While his views may not fit squarely in a democratic socialist framework, Dinkins’s praise of a “gorgeous mosaic” of different races, ethnicities, religions, sexual orientations, living and working together does.

David Dinkins attends a dedication to the Maya Angelou Forever Stamp at the African Buriual Ground National Monument in New York City, 2015.,Andrew Burton / Getty Images)

Earlier this week I learned of the passing of my boyhood mayor, David Dinkins. While I was too young to remember his 1989 election, his leadership of New York City was one of my first childhood political memories. I knew my parents supported him as did many of our family and friends. He was a resolute figure, and a committed progressive, that governed during a time of continued fiscal crisis, concerns over crime, and growing racial tension.

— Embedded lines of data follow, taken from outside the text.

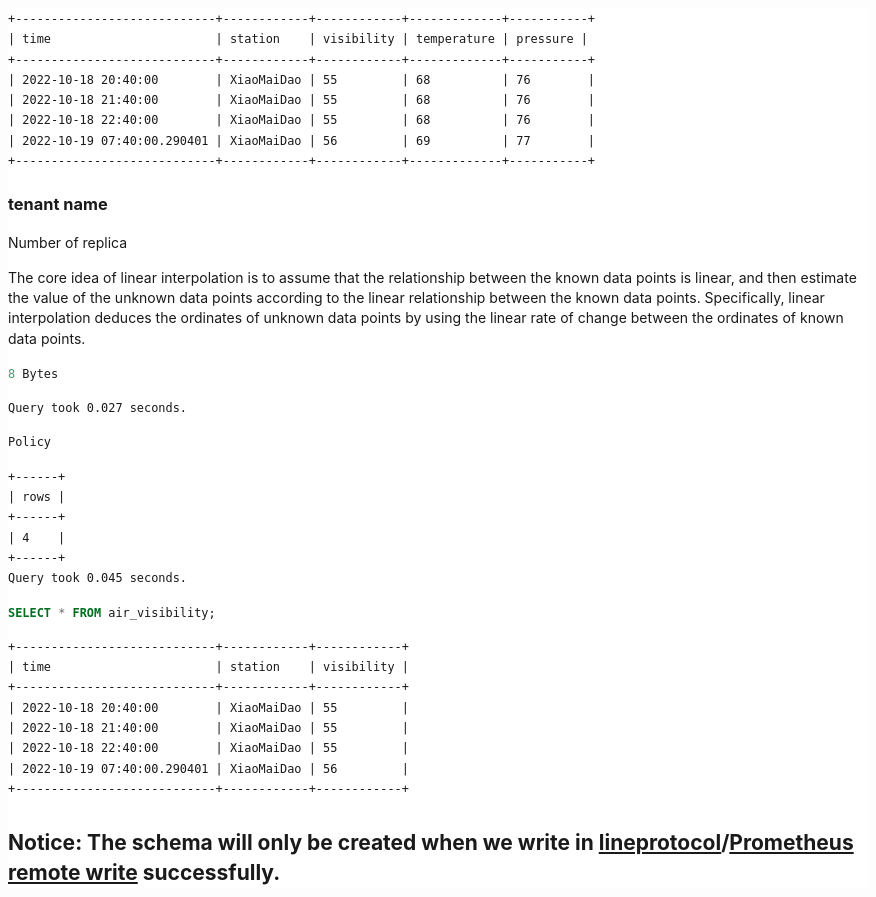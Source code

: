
 ```
+----------------------------+------------+------------+-------------+-----------+
| time                       | station    | visibility | temperature | pressure |
+----------------------------+------------+------------+-------------+-----------+
| 2022-10-18 20:40:00        | XiaoMaiDao | 55         | 68          | 76        |
| 2022-10-18 21:40:00        | XiaoMaiDao | 55         | 68          | 76        |
| 2022-10-18 22:40:00        | XiaoMaiDao | 55         | 68          | 76        |
| 2022-10-19 07:40:00.290401 | XiaoMaiDao | 56         | 69          | 77        |
+----------------------------+------------+------------+-------------+-----------+
```

### tenant name

Number of replica

The core idea of linear interpolation is to assume that the relationship between the known data points is linear, and then estimate the value of the unknown data points according to the linear relationship between the known data points. Specifically, linear interpolation deduces the ordinates of unknown data points by using the linear rate of change between the ordinates of known data points.

```sql
8 Bytes
```

```
Query took 0.027 seconds.
```

```sql
Policy
```

```
+------+
| rows |
+------+
| 4    |
+------+
Query took 0.045 seconds.
```

```sql
SELECT * FROM air_visibility;
```

```
+----------------------------+------------+------------+
| time                       | station    | visibility |
+----------------------------+------------+------------+
| 2022-10-18 20:40:00        | XiaoMaiDao | 55         |
| 2022-10-18 21:40:00        | XiaoMaiDao | 55         |
| 2022-10-18 22:40:00        | XiaoMaiDao | 55         |
| 2022-10-19 07:40:00.290401 | XiaoMaiDao | 56         |
+----------------------------+------------+------------+
```

## Notice: The schema will only be created when we write in [lineprotocol](./rest_api.md)/[Prometheus remote write](../eco/prometheus#remote-write) successfully.
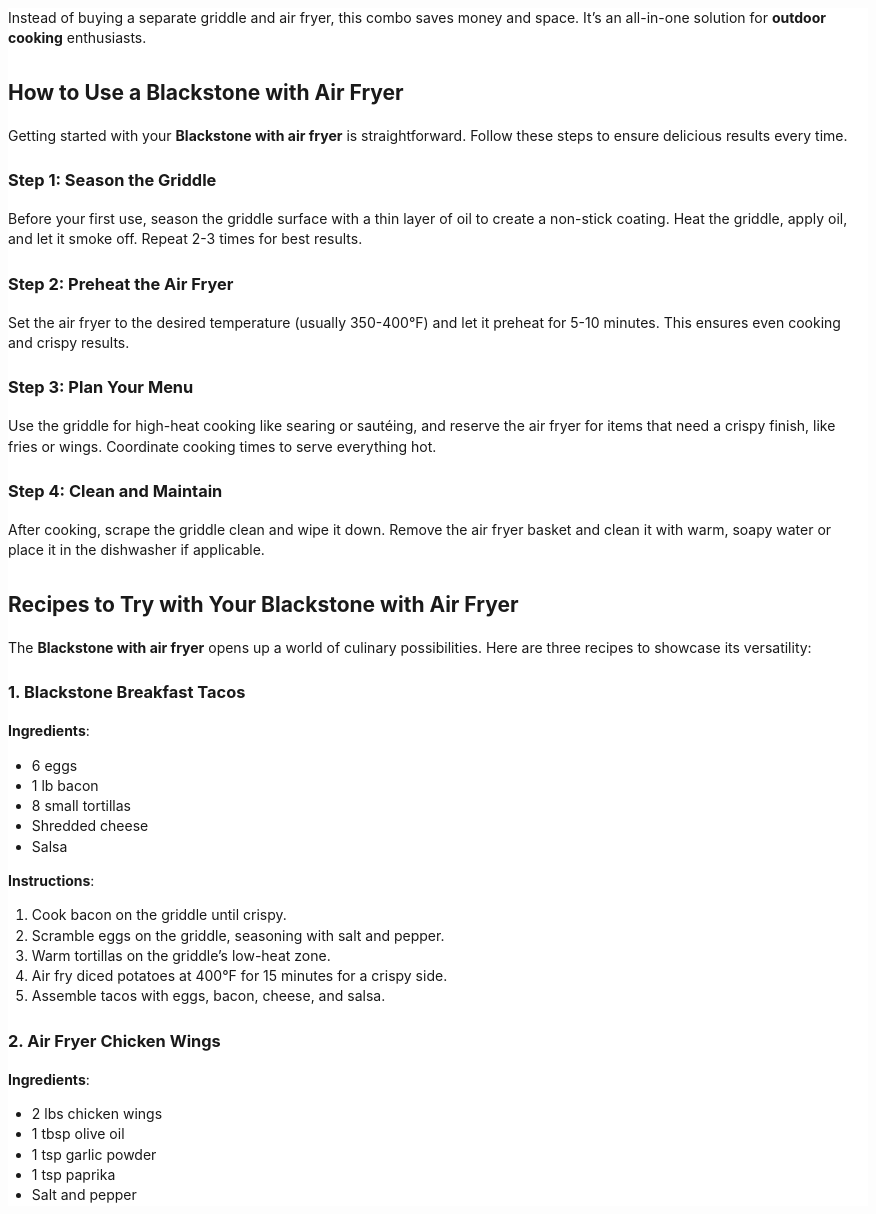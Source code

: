 Instead of buying a separate griddle and air fryer, this combo saves money and space. It’s an all-in-one solution for **outdoor cooking** enthusiasts.

## How to Use a Blackstone with Air Fryer

Getting started with your **Blackstone with air fryer** is straightforward. Follow these steps to ensure delicious results every time.

### Step 1: Season the Griddle

Before your first use, season the griddle surface with a thin layer of oil to create a non-stick coating. Heat the griddle, apply oil, and let it smoke off. Repeat 2-3 times for best results.

### Step 2: Preheat the Air Fryer

Set the air fryer to the desired temperature (usually 350-400°F) and let it preheat for 5-10 minutes. This ensures even cooking and crispy results.

### Step 3: Plan Your Menu

Use the griddle for high-heat cooking like searing or sautéing, and reserve the air fryer for items that need a crispy finish, like fries or wings. Coordinate cooking times to serve everything hot.

### Step 4: Clean and Maintain

After cooking, scrape the griddle clean and wipe it down. Remove the air fryer basket and clean it with warm, soapy water or place it in the dishwasher if applicable.

## Recipes to Try with Your Blackstone with Air Fryer

The **Blackstone with air fryer** opens up a world of culinary possibilities. Here are three recipes to showcase its versatility:

### 1. Blackstone Breakfast Tacos

**Ingredients**:
- 6 eggs
- 1 lb bacon
- 8 small tortillas
- Shredded cheese
- Salsa

**Instructions**:
1. Cook bacon on the griddle until crispy.
2. Scramble eggs on the griddle, seasoning with salt and pepper.
3. Warm tortillas on the griddle’s low-heat zone.
4. Air fry diced potatoes at 400°F for 15 minutes for a crispy side.
5. Assemble tacos with eggs, bacon, cheese, and salsa.

### 2. Air Fryer Chicken Wings

**Ingredients**:
- 2 lbs chicken wings
- 1 tbsp olive oil
- 1 tsp garlic powder
- 1 tsp paprika
- Salt and pepper
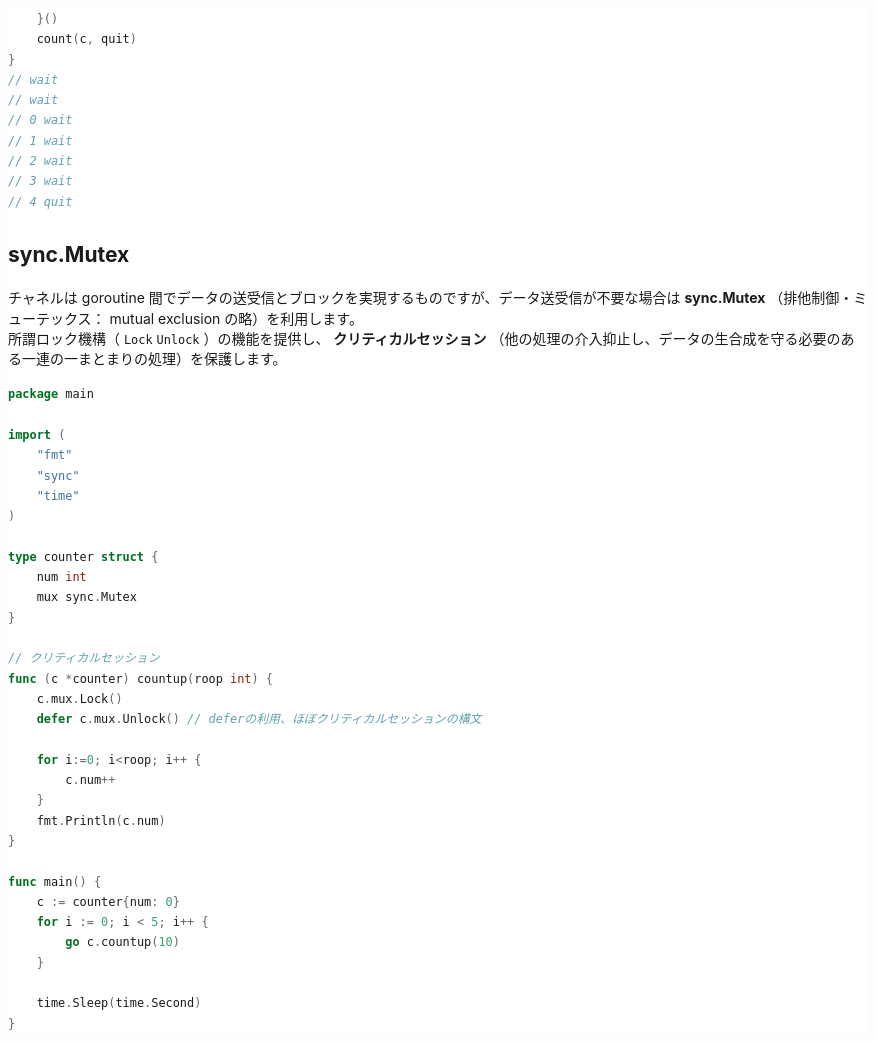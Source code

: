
```go
	}()
	count(c, quit)
}
// wait
// wait
// 0 wait
// 1 wait
// 2 wait
// 3 wait
// 4 quit
```

## sync.Mutex

チャネルは goroutine 間でデータの送受信とブロックを実現するものですが、データ送受信が不要な場合は **sync.Mutex** （排他制御・ミューテックス： mutual exclusion の略）を利用します。  
所謂ロック機構（ `Lock` `Unlock` ）の機能を提供し、 **クリティカルセッション** （他の処理の介入抑止し、データの生合成を守る必要のある一連の一まとまりの処理）を保護します。

```go
package main

import (
	"fmt"
	"sync"
	"time"
)

type counter struct {
	num int
	mux sync.Mutex
}

// クリティカルセッション
func (c *counter) countup(roop int) {
	c.mux.Lock()
	defer c.mux.Unlock() // deferの利用、ほぼクリティカルセッションの構文
	
	for i:=0; i<roop; i++ {
		c.num++
	}
	fmt.Println(c.num)
}

func main() {
	c := counter{num: 0}
	for i := 0; i < 5; i++ {
		go c.countup(10)
	}

	time.Sleep(time.Second)
}
```
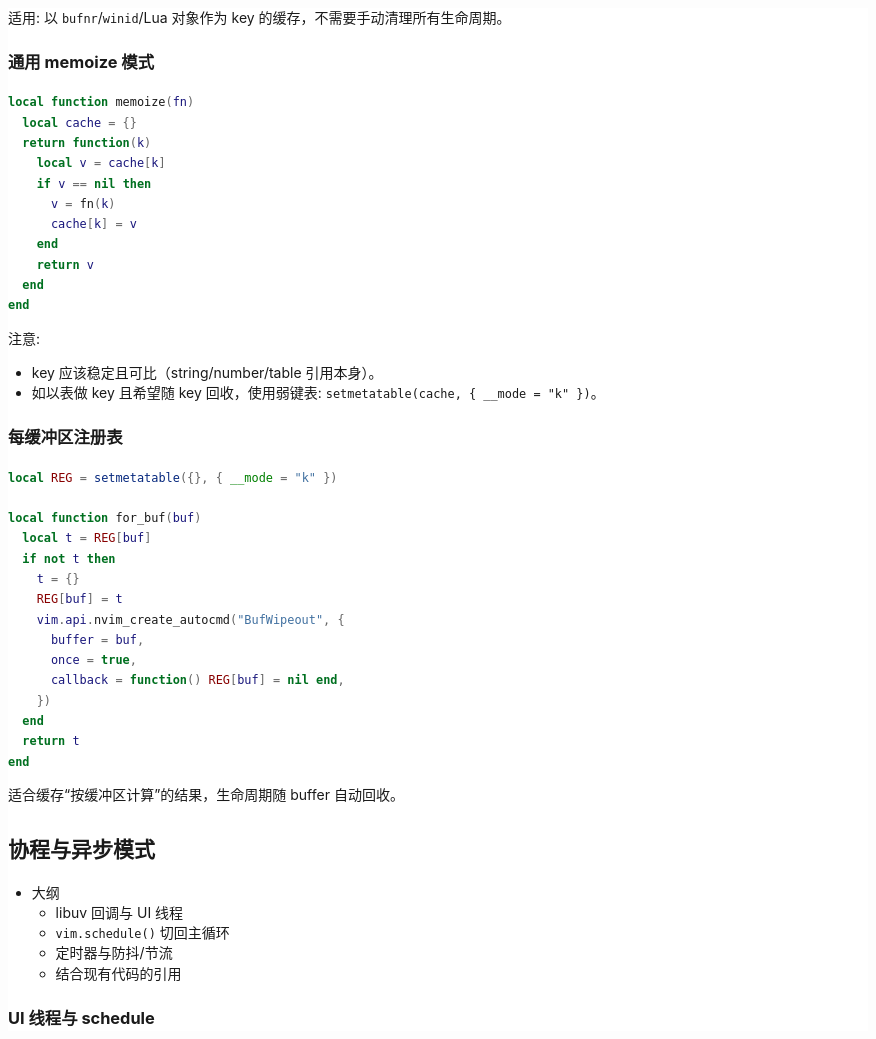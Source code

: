 适用: 以 `bufnr`/`winid`/Lua 对象作为 key 的缓存，不需要手动清理所有生命周期。

### 通用 memoize 模式

```lua
local function memoize(fn)
  local cache = {}
  return function(k)
    local v = cache[k]
    if v == nil then
      v = fn(k)
      cache[k] = v
    end
    return v
  end
end
```

注意:

- key 应该稳定且可比（string/number/table 引用本身）。
- 如以表做 key 且希望随 key 回收，使用弱键表: `setmetatable(cache, { __mode = "k" })`。

### 每缓冲区注册表

```lua
local REG = setmetatable({}, { __mode = "k" })

local function for_buf(buf)
  local t = REG[buf]
  if not t then
    t = {}
    REG[buf] = t
    vim.api.nvim_create_autocmd("BufWipeout", {
      buffer = buf,
      once = true,
      callback = function() REG[buf] = nil end,
    })
  end
  return t
end
```

适合缓存“按缓冲区计算”的结果，生命周期随 buffer 自动回收。

## 协程与异步模式

- 大纲
    - libuv 回调与 UI 线程
    - `vim.schedule()` 切回主循环
    - 定时器与防抖/节流
    - 结合现有代码的引用

### UI 线程与 schedule
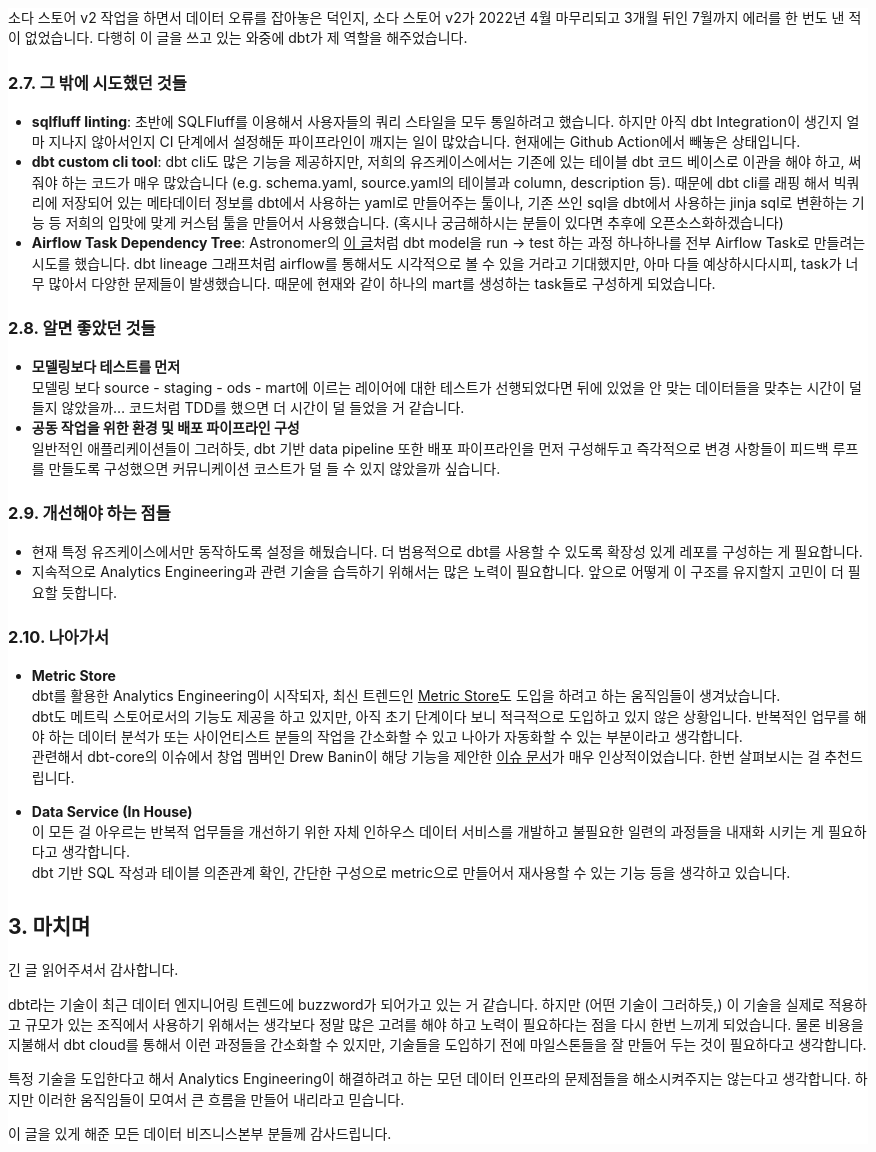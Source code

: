 소다 스토어 v2 작업을 하면서 데이터 오류를 잡아놓은 덕인지, 소다 스토어 v2가 2022년 4월 마무리되고 3개월 뒤인 7월까지 에러를 한 번도 낸 적이 없었습니다. 다행히 이 글을 쓰고 있는 와중에 dbt가 제 역할을 해주었습니다.  

### 2.7. 그 밖에 시도했던 것들

- **sqlfluff linting**: 초반에 SQLFluff를 이용해서 사용자들의 쿼리 스타일을 모두 통일하려고 했습니다. 하지만 아직 dbt Integration이 생긴지 얼마 지나지 않아서인지 CI 단계에서 설정해둔 파이프라인이 깨지는 일이 많았습니다. 현재에는 Github Action에서 빼놓은 상태입니다.
- **dbt custom cli tool**: dbt cli도 많은 기능을 제공하지만, 저희의 유즈케이스에서는 기존에 있는 테이블 dbt 코드 베이스로 이관을 해야 하고, 써줘야 하는 코드가 매우 많았습니다 (e.g. schema.yaml, source.yaml의 테이블과 column, description 등). 때문에 dbt cli를 래핑 해서 빅쿼리에 저장되어 있는 메타데이터 정보를 dbt에서 사용하는 yaml로 만들어주는 툴이나, 기존 쓰인 sql을 dbt에서 사용하는 jinja sql로 변환하는 기능 등 저희의 입맛에 맞게 커스텀 툴을 만들어서 사용했습니다. (혹시나 궁금해하시는 분들이 있다면 추후에 오픈소스화하겠습니다)
- **Airflow Task Dependency Tree**: Astronomer의 [이 글](https://www.astronomer.io/blog/airflow-dbt-1/)처럼 dbt model을 run → test 하는 과정 하나하나를 전부 Airflow Task로 만들려는 시도를 했습니다. dbt lineage 그래프처럼 airflow를 통해서도 시각적으로 볼 수 있을 거라고 기대했지만, 아마 다들 예상하시다시피, task가 너무 많아서 다양한 문제들이 발생했습니다. 때문에 현재와 같이 하나의 mart를 생성하는 task들로 구성하게 되었습니다.
  
### 2.8. 알면 좋았던 것들

- **모델링보다 테스트를 먼저**  
  모델링 보다 source - staging - ods - mart에 이르는 레이어에 대한 테스트가 선행되었다면 뒤에 있었을 안 맞는 데이터들을 맞추는 시간이 덜 들지 않았을까… 코드처럼 TDD를 했으면 더 시간이 덜 들었을 거 같습니다.
- **공동 작업을 위한 환경 및 배포 파이프라인 구성**  
  일반적인 애플리케이션들이 그러하듯, dbt 기반 data pipeline 또한 배포 파이프라인을 먼저 구성해두고 즉각적으로 변경 사항들이 피드백 루프를 만들도록 구성했으면 커뮤니케이션 코스트가 덜 들 수 있지 않았을까 싶습니다.
  
### 2.9. 개선해야 하는 점들
- 현재 특정 유즈케이스에서만 동작하도록 설정을 해뒀습니다. 더 범용적으로 dbt를 사용할 수 있도록 확장성 있게 레포를 구성하는 게 필요합니다.
- 지속적으로 Analytics Engineering과 관련 기술을 습득하기 위해서는 많은 노력이 필요합니다. 앞으로 어떻게 이 구조를 유지할지 고민이 더 필요할 듯합니다.

### 2.10. 나아가서

- **Metric Store**  
  dbt를 활용한 Analytics Engineering이 시작되자, 최신 트렌드인 [Metric Store](https://medium.com/@thekensta/making-sense-of-metric-stores-c85faba231a)도 도입을 하려고 하는 움직임들이 생겨났습니다.  
  dbt도 메트릭 스토어로서의 기능도 제공을 하고 있지만, 아직 초기 단계이다 보니 적극적으로 도입하고 있지 않은 상황입니다. 반복적인 업무를 해야 하는 데이터 분석가 또는 사이언티스트 분들의 작업을 간소화할 수 있고 나아가 자동화할 수 있는 부분이라고 생각합니다.  
  관련해서 dbt-core의 이슈에서 창업 멤버인 Drew Banin이 해당 기능을 제안한 [이슈 문서](https://github.com/dbt-labs/dbt-core/issues/4071)가 매우 인상적이었습니다. 한번 살펴보시는 걸 추천드립니다. 
   

- **Data Service (In House)**  
  이 모든 걸 아우르는 반복적 업무들을 개선하기 위한 자체 인하우스 데이터 서비스를 개발하고 불필요한 일련의 과정들을 내재화 시키는 게 필요하다고 생각합니다.  
  dbt 기반 SQL 작성과 테이블 의존관계 확인, 간단한 구성으로 metric으로 만들어서 재사용할 수 있는 기능 등을 생각하고 있습니다.
  
## 3. 마치며

긴 글 읽어주셔서 감사합니다.

dbt라는 기술이 최근 데이터 엔지니어링 트렌드에 buzzword가 되어가고 있는 거 같습니다. 하지만 (어떤 기술이 그러하듯,) 이 기술을 실제로 적용하고 규모가 있는 조직에서 사용하기 위해서는 생각보다 정말 많은 고려를 해야 하고 노력이 필요하다는 점을 다시 한번 느끼게 되었습니다. 물론 비용을 지불해서 dbt cloud를 통해서 이런 과정들을 간소화할 수 있지만, 기술들을 도입하기 전에 마일스톤들을 잘 만들어 두는 것이 필요하다고 생각합니다.  

특정 기술을 도입한다고 해서 Analytics Engineering이 해결하려고 하는 모던 데이터 인프라의 문제점들을 해소시켜주지는 않는다고 생각합니다. 하지만 이러한 움직임들이 모여서 큰 흐름을 만들어 내리라고 믿습니다.  

이 글을 있게 해준 모든 데이터 비즈니스본부 분들께 감사드립니다.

Those three factors conspired to lead to his defeat in 1993, after just three years in office, to Rudolph Giuliani, the city’s first Republican mayor in decades.

Giuliani rode racist rhetoric and culture war issues to Gracie Mansion against the city’s first black mayor. He took credit for the already declining crime rate, and leveraged a divided city to institute draconian rule and empowered abusive police practices whose racialized outcomes New York City is still dealing with today. The uprising this year against racist police brutality has forced the city to deal with this legacy, especially the harm against black and brown communities, and much more.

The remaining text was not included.